Items from a data source
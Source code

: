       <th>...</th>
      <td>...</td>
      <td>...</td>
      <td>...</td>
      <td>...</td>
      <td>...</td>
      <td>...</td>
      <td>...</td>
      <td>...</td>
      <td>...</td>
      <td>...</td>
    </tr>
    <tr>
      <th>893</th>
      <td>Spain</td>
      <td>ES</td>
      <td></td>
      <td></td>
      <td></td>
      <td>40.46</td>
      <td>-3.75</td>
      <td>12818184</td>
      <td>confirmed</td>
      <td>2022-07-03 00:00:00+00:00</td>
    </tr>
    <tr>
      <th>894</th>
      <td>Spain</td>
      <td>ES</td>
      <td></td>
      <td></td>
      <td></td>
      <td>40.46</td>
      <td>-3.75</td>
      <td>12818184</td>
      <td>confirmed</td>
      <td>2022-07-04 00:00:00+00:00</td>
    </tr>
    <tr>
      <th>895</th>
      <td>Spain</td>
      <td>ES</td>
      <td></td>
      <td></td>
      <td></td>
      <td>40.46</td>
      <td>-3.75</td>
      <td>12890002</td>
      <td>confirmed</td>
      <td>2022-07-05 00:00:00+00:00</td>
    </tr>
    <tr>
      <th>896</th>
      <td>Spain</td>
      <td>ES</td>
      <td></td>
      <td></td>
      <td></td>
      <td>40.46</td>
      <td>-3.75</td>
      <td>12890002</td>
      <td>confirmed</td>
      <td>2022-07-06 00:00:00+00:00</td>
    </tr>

:: TASK DIRECTIONS ::
Once you have read the records, output each one exactly as written.

:: REPLY TO THE TASK ::
Source code

:       <th>...</th>
      <td>...</td>
      <td>...</td>
      <td>...</td>
      <td>...</td>
      <td>...</td>
      <td>...</td>
      <td>...</td>
      <td>...</td>
      <td>...</td>
      <td>...</td>
    </tr>
    <tr>
      <th>893</th>
      <td>Spain</td>
      <td>ES</td>
      <td></td>
      <td></td>
      <td></td>
      <td>40.46</td>
      <td>-3.75</td>
      <td>12818184</td>
      <td>confirmed</td>
      <td>2022-07-03 00:00:00+00:00</td>
    </tr>
    <tr>
      <th>894</th>
      <td>Spain</td>
      <td>ES</td>
      <td></td>
      <td></td>
      <td></td>
      <td>40.46</td>
      <td>-3.75</td>
      <td>12818184</td>
      <td>confirmed</td>
      <td>2022-07-04 00:00:00+00:00</td>
    </tr>
    <tr>
      <th>895</th>
      <td>Spain</td>
      <td>ES</td>
      <td></td>
      <td></td>
      <td></td>
      <td>40.46</td>
      <td>-3.75</td>
      <td>12890002</td>
      <td>confirmed</td>
      <td>2022-07-05 00:00:00+00:00</td>
    </tr>
    <tr>
      <th>896</th>
      <td>Spain</td>
      <td>ES</td>
      <td></td>
      <td></td>
      <td></td>
      <td>40.46</td>
      <td>-3.75</td>
      <td>12890002</td>
      <td>confirmed</td>
      <td>2022-07-06 00:00:00+00:00</td>
    </tr>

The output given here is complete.